Exercise:
Repeat the entries below exactly, missing none.

-- Dataset entries follows --

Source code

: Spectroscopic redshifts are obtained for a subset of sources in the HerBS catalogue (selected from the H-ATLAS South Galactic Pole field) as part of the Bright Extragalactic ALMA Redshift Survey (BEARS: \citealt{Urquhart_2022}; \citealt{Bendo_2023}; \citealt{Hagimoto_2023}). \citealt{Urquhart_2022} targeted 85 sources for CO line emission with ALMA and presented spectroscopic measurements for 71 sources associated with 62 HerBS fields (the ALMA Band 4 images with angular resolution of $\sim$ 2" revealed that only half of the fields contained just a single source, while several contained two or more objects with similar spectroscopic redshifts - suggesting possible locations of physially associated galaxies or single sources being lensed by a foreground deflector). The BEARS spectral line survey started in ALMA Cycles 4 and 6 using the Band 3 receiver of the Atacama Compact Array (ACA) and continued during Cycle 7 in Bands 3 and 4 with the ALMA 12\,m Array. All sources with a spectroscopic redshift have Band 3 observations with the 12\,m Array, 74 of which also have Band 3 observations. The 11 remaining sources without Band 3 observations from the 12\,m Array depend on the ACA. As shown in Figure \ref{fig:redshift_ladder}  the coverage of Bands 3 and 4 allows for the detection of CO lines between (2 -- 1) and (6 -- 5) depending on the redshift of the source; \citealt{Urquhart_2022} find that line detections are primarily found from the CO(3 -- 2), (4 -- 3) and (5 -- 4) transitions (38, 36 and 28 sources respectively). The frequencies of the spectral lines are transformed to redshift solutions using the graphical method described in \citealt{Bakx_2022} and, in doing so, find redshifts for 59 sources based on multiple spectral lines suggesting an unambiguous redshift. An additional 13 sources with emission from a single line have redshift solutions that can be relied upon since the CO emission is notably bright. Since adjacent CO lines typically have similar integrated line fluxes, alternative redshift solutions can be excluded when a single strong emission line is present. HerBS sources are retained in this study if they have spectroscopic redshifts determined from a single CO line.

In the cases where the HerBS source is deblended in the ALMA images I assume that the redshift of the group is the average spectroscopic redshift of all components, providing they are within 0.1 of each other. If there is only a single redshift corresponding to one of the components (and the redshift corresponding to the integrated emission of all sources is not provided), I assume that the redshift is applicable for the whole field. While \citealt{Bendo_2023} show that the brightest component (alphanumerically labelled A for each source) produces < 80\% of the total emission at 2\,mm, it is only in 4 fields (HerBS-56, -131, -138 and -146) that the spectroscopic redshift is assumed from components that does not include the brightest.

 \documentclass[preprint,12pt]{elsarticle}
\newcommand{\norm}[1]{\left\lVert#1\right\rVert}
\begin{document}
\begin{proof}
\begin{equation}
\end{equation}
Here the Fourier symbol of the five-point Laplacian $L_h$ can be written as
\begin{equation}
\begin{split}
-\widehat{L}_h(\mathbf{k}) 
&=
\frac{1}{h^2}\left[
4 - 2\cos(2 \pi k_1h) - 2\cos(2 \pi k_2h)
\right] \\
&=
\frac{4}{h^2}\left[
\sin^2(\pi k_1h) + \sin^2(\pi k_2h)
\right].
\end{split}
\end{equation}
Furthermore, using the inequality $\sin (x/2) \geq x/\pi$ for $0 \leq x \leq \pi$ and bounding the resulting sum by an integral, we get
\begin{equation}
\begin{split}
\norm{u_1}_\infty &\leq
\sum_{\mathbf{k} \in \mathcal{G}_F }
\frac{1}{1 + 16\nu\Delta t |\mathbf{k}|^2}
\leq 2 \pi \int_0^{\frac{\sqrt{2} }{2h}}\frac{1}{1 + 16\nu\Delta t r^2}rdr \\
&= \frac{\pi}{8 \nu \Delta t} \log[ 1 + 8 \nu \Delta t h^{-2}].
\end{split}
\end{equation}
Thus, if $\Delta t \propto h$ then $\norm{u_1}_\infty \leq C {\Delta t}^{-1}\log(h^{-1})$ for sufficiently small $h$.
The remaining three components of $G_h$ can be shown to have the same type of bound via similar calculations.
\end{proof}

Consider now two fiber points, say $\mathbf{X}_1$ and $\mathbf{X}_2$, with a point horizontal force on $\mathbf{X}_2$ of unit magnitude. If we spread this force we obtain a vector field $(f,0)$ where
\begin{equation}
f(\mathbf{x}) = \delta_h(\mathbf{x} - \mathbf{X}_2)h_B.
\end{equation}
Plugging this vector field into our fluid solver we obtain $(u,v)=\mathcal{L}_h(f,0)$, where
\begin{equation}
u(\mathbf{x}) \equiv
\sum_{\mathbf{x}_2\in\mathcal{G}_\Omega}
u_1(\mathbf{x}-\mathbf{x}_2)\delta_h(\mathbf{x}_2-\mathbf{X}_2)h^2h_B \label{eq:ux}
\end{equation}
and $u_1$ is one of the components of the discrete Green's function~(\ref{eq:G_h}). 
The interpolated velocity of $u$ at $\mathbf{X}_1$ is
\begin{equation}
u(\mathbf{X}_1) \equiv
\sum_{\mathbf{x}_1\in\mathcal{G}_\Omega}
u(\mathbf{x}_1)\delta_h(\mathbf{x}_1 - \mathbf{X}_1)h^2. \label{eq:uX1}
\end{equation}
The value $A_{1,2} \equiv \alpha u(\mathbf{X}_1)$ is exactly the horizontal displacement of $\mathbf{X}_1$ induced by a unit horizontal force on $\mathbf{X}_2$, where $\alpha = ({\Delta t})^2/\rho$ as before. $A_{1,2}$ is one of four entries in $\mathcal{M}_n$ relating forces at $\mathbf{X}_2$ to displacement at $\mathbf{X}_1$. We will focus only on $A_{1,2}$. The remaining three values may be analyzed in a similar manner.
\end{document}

-- Dataset entries concluded --

Exercise result:
Source code

: Spectroscopic redshifts are obtained for a subset of sources in the HerBS catalogue (selected from the H-ATLAS South Galactic Pole field) as part of the Bright Extragalactic ALMA Redshift Survey (BEARS: \citealt{Urquhart_2022}; \citealt{Bendo_2023}; \citealt{Hagimoto_2023}). \citealt{Urquhart_2022} targeted 85 sources for CO line emission with ALMA and presented spectroscopic measurements for 71 sources associated with 62 HerBS fields (the ALMA Band 4 images with angular resolution of $\sim$ 2" revealed that only half of the fields contained just a single source, while several contained two or more objects with similar spectroscopic redshifts - suggesting possible locations of physially associated galaxies or single sources being lensed by a foreground deflector). The BEARS spectral line survey started in ALMA Cycles 4 and 6 using the Band 3 receiver of the Atacama Compact Array (ACA) and continued during Cycle 7 in Bands 3 and 4 with the ALMA 12\,m Array. All sources with a spectroscopic redshift have Band 3 observations with the 12\,m Array, 74 of which also have Band 3 observations. The 11 remaining sources without Band 3 observations from the 12\,m Array depend on the ACA. As shown in Figure \ref{fig:redshift_ladder}  the coverage of Bands 3 and 4 allows for the detection of CO lines between (2 -- 1) and (6 -- 5) depending on the redshift of the source; \citealt{Urquhart_2022} find that line detections are primarily found from the CO(3 -- 2), (4 -- 3) and (5 -- 4) transitions (38, 36 and 28 sources respectively). The frequencies of the spectral lines are transformed to redshift solutions using the graphical method described in \citealt{Bakx_2022} and, in doing so, find redshifts for 59 sources based on multiple spectral lines suggesting an unambiguous redshift. An additional 13 sources with emission from a single line have redshift solutions that can be relied upon since the CO emission is notably bright. Since adjacent CO lines typically have similar integrated line fluxes, alternative redshift solutions can be excluded when a single strong emission line is present. HerBS sources are retained in this study if they have spectroscopic redshifts determined from a single CO line.

In the cases where the HerBS source is deblended in the ALMA images I assume that the redshift of the group is the average spectroscopic redshift of all components, providing they are within 0.1 of each other. If there is only a single redshift corresponding to one of the components (and the redshift corresponding to the integrated emission of all sources is not provided), I assume that the redshift is applicable for the whole field. While \citealt{Bendo_2023} show that the brightest component (alphanumerically labelled A for each source) produces < 80\% of the total emission at 2\,mm, it is only in 4 fields (HerBS-56, -131, -138 and -146) that the spectroscopic redshift is assumed from components that does not include the brightest.

 \documentclass[preprint,12pt]{elsarticle}
\newcommand{\norm}[1]{\left\lVert#1\right\rVert}
\begin{document}
\begin{proof}
\begin{equation}
\end{equation}
Here the Fourier symbol of the five-point Laplacian $L_h$ can be written as
\begin{equation}
\begin{split}
-\widehat{L}_h(\mathbf{k}) 
&=
\frac{1}{h^2}\left[
4 - 2\cos(2 \pi k_1h) - 2\cos(2 \pi k_2h)
\right] \\
&=
\frac{4}{h^2}\left[
\sin^2(\pi k_1h) + \sin^2(\pi k_2h)
\right].
\end{split}
\end{equation}
Furthermore, using the inequality $\sin (x/2) \geq x/\pi$ for $0 \leq x \leq \pi$ and bounding the resulting sum by an integral, we get
\begin{equation}
\begin{split}
\norm{u_1}_\infty &\leq
\sum_{\mathbf{k} \in \mathcal{G}_F }
\frac{1}{1 + 16\nu\Delta t |\mathbf{k}|^2}
\leq 2 \pi \int_0^{\frac{\sqrt{2} }{2h}}\frac{1}{1 + 16\nu\Delta t r^2}rdr \\
&= \frac{\pi}{8 \nu \Delta t} \log[ 1 + 8 \nu \Delta t h^{-2}].
\end{split}
\end{equation}
Thus, if $\Delta t \propto h$ then $\norm{u_1}_\infty \leq C {\Delta t}^{-1}\log(h^{-1})$ for sufficiently small $h$.
The remaining three components of $G_h$ can be shown to have the same type of bound via similar calculations.
\end{proof}

Consider now two fiber points, say $\mathbf{X}_1$ and $\mathbf{X}_2$, with a point horizontal force on $\mathbf{X}_2$ of unit magnitude. If we spread this force we obtain a vector field $(f,0)$ where
\begin{equation}
f(\mathbf{x}) = \delta_h(\mathbf{x} - \mathbf{X}_2)h_B.
\end{equation}
Plugging this vector field into our fluid solver we obtain $(u,v)=\mathcal{L}_h(f,0)$, where
\begin{equation}
u(\mathbf{x}) \equiv
\sum_{\mathbf{x}_2\in\mathcal{G}_\Omega}
u_1(\mathbf{x}-\mathbf{x}_2)\delta_h(\mathbf{x}_2-\mathbf{X}_2)h^2h_B \label{eq:ux}
\end{equation}
and $u_1$ is one of the components of the discrete Green's function~(\ref{eq:G_h}). 
The interpolated velocity of $u$ at $\mathbf{X}_1$ is
\begin{equation}
u(\mathbf{X}_1) \equiv
\sum_{\mathbf{x}_1\in\mathcal{G}_\Omega}
u(\mathbf{x}_1)\delta_h(\mathbf{x}_1 - \mathbf{X}_1)h^2. \label{eq:uX1}
\end{equation}
The value $A_{1,2} \equiv \alpha u(\mathbf{X}_1)$ is exactly the horizontal displacement of $\mathbf{X}_1$ induced by a unit horizontal force on $\mathbf{X}_2$, where $\alpha = ({\Delta t})^2/\rho$ as before. $A_{1,2}$ is one of four entries in $\mathcal{M}_n$ relating forces at $\mathbf{X}_2$ to displacement at $\mathbf{X}_1$. We will focus only on $A_{1,2}$. The remaining three values may be analyzed in a similar manner.
\end{document}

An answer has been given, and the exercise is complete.